Craving Absolution (The Aces 3) - Page 37


Were they going to tell him here? Shit! I hadn’t even thought of having to deal with the fallout of that scenario. I felt like the walls were closing in around me, and I seriously considered hopping out the window in my room.

I needed to get it together, and I could only think of one way to calm myself down. I lay down on my bed, pulled the quilt up and over my head, and called Cody.

He didn’t answer.

Of course he didn’t. He was on some super-secret mission for the club; he didn’t have time for my emotional inadequacies. I spent a few more minutes breathing deeply inside my little cocoon before tossing the blankets back. I could do it. I could walk out into the living room and deal with the drama that I knew was coming.

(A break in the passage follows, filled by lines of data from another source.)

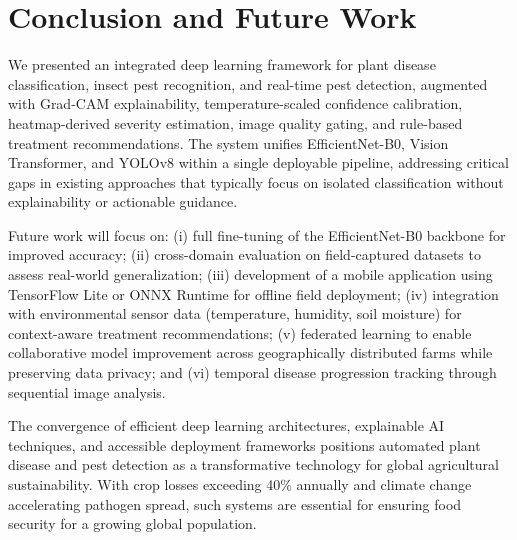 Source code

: \documentclass[conference]{IEEEtran}
\begin{document}
\section{Conclusion and Future Work}

We presented an integrated deep learning framework for plant disease classification, insect pest recognition, and real-time pest detection, augmented with Grad-CAM explainability, temperature-scaled confidence calibration, heatmap-derived severity estimation, image quality gating, and rule-based treatment recommendations. The system unifies EfficientNet-B0, Vision Transformer, and YOLOv8 within a single deployable pipeline, addressing critical gaps in existing approaches that typically focus on isolated classification without explainability or actionable guidance.

Future work will focus on: (i) full fine-tuning of the EfficientNet-B0 backbone for improved accuracy; (ii) cross-domain evaluation on field-captured datasets to assess real-world generalization; (iii) development of a mobile application using TensorFlow Lite or ONNX Runtime for offline field deployment; (iv) integration with environmental sensor data (temperature, humidity, soil moisture) for context-aware treatment recommendations; (v) federated learning to enable collaborative model improvement across geographically distributed farms while preserving data privacy; and (vi) temporal disease progression tracking through sequential image analysis.

The convergence of efficient deep learning architectures, explainable AI techniques, and accessible deployment frameworks positions automated plant disease and pest detection as a transformative technology for global agricultural sustainability. With crop losses exceeding 40\% annually and climate change accelerating pathogen spread, such systems are essential for ensuring food security for a growing global population.
\end{document}
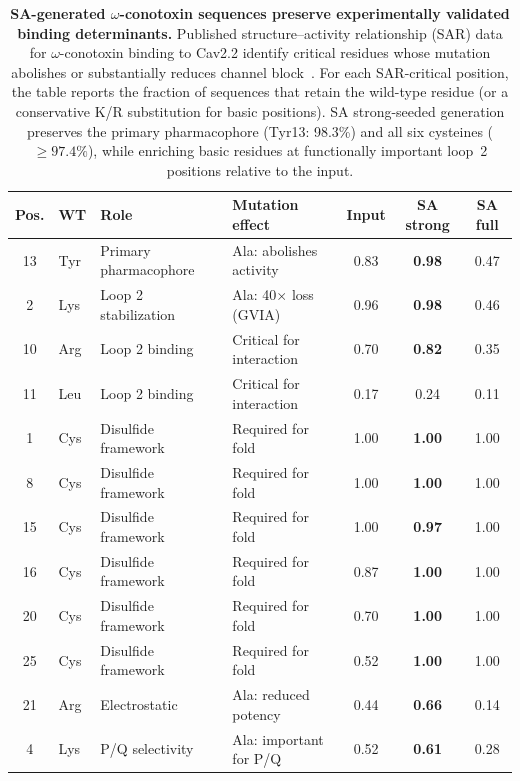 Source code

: \documentclass{article}
\theoremstyle{definition}
\theoremstyle{remark}
\begin{document}
\begin{table}[ht]
  \caption{\textbf{SA-generated $\omega$-conotoxin sequences preserve experimentally
  validated binding determinants.}
  Published structure--activity relationship (SAR) data for $\omega$-conotoxin
  binding to Cav2.2 identify critical residues whose mutation abolishes or
  substantially reduces channel block~\cite{kimTyr13Essential1995,satoBasicResidues1993,satoAlaScanMVIIC2000,schroederLys2Effects2012,lewisConotoxinSAR2012,schroederChiralityTyr131999}.
  For each SAR-critical position, the table reports the fraction of sequences that
  retain the wild-type residue (or a conservative K/R substitution for basic positions).
  SA strong-seeded generation preserves the primary pharmacophore (Tyr13: 98.3\%)
  and all six cysteines ($\geq 97.4\%$), while enriching basic residues at
  functionally important loop~2 positions relative to the input.}
  \label{tab:sar-agreement}
  \centering
  \small
  \begin{tabular}{clllccc}
    \toprule
    Pos. & WT & Role & Mutation effect & Input & SA strong & SA full \\
    \midrule
    13 & Tyr & Primary pharmacophore & Ala: abolishes activity & 0.83 & \textbf{0.98} & 0.47 \\
    2  & Lys & Loop 2 stabilization  & Ala: 40$\times$ loss (GVIA) & 0.96 & \textbf{0.98} & 0.46 \\
    10 & Arg & Loop 2 binding        & Critical for interaction & 0.70 & \textbf{0.82} & 0.35 \\
    11 & Leu & Loop 2 binding        & Critical for interaction & 0.17 & 0.24 & 0.11 \\
    1  & Cys & Disulfide framework   & Required for fold & 1.00 & \textbf{1.00} & 1.00 \\
    8  & Cys & Disulfide framework   & Required for fold & 1.00 & \textbf{1.00} & 1.00 \\
    15 & Cys & Disulfide framework   & Required for fold & 1.00 & \textbf{0.97} & 1.00 \\
    16 & Cys & Disulfide framework   & Required for fold & 0.87 & \textbf{1.00} & 1.00 \\
    20 & Cys & Disulfide framework   & Required for fold & 0.70 & \textbf{1.00} & 1.00 \\
    25 & Cys & Disulfide framework   & Required for fold & 0.52 & \textbf{1.00} & 1.00 \\
    21 & Arg & Electrostatic          & Ala: reduced potency & 0.44 & \textbf{0.66} & 0.14 \\
    4  & Lys & P/Q selectivity       & Ala: important for P/Q & 0.52 & \textbf{0.61} & 0.28 \\
    \bottomrule
  \end{tabular}
\end{table}
\end{document}
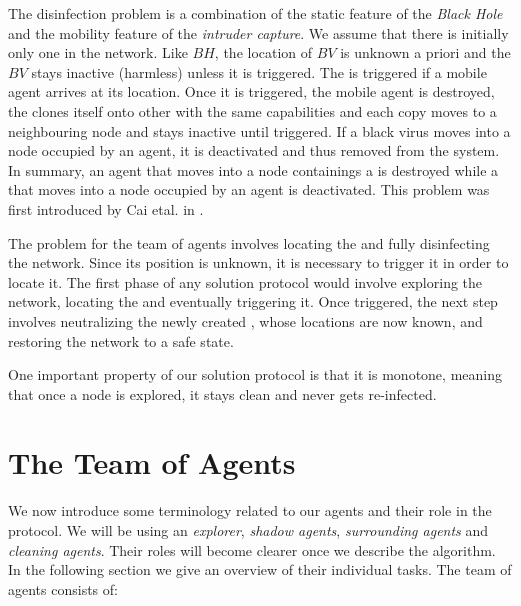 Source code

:  
 The \bv disinfection problem is a combination of the static feature of the {\it Black Hole} and the mobility feature of the {\it intruder capture}. We assume that there is initially only one \bv in the network. Like $BH$, the location of $BV$ is unknown a priori and the $BV$  stays inactive (harmless) unless it is triggered.  
The \bv is triggered if a mobile agent arrives at its location. Once it is triggered, the mobile agent is destroyed, the \bv clones itself onto other \bvs with the same capabilities and each copy moves to a neighbouring node and stays inactive  until triggered. If a black virus moves into a node occupied by an agent, it is deactivated and thus removed from the system. In summary, an agent that moves into a node containings a  \bv is destroyed while a
  \bv that moves into a node occupied by an agent is deactivated. This problem was first introduced by Cai etal. in \cite{caietal18}.

The problem for the team of agents involves locating the \bv and fully disinfecting the network. Since its position is unknown, it is necessary to trigger it in order to locate it. The first phase of any solution protocol would involve exploring the network, locating the \bv and eventually triggering it. 
Once triggered, the next step involves neutralizing the newly created \bvs, whose locations are now known,  
and  restoring the network to a safe state.
 
One important property of our solution protocol is that it is monotone, meaning that once a node is explored, it stays clean and never gets re-infected.
 




\section{The Team of Agents} 


We now introduce some terminology related to our agents and their role in the protocol.
We will be using  an {\em explorer},    {\em shadow agents}, {\em surrounding agents}  and {\em cleaning agents}.  Their roles will become clearer once we describe the algorithm. In the following section we give an overview of their  individual tasks.
The team of agents consists of:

I’d handled far worse, hadn’t I? I just needed to make sure I was presentable, flawless, and then I’d deal with it.

After giving myself a pep talk in the bathroom as I made sure my hair was in place and my makeup was okay, I headed to the living room. Slider hadn’t arrived yet, and I was relieved to hear Grease and Cameron speaking quietly from the couch. There hadn’t been any yelling or sobbing. I was in the clear, at least for a while.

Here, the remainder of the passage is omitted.